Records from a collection
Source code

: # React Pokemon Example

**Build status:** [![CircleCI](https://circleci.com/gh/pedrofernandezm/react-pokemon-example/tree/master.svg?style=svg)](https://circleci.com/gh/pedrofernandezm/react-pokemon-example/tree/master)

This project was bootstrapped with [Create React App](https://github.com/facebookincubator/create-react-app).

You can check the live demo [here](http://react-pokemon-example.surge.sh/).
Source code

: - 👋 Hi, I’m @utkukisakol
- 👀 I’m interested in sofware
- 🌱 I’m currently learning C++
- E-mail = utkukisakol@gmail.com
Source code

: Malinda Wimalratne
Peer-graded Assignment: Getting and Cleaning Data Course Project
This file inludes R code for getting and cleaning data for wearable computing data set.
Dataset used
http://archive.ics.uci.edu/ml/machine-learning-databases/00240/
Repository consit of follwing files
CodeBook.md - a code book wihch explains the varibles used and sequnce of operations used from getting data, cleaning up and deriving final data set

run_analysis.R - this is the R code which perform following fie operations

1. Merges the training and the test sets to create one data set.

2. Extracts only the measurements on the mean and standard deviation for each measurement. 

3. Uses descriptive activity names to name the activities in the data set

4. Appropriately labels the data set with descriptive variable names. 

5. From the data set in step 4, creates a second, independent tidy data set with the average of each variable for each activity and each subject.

• **Task**
Check each line of the data for "activity". Copy the lines where it turns up.

• **Written response**
3. Uses descriptive activity names to name the activities in the data set
5. From the data set in step 4, creates a second, independent tidy data set with the average of each variable for each activity and each subject.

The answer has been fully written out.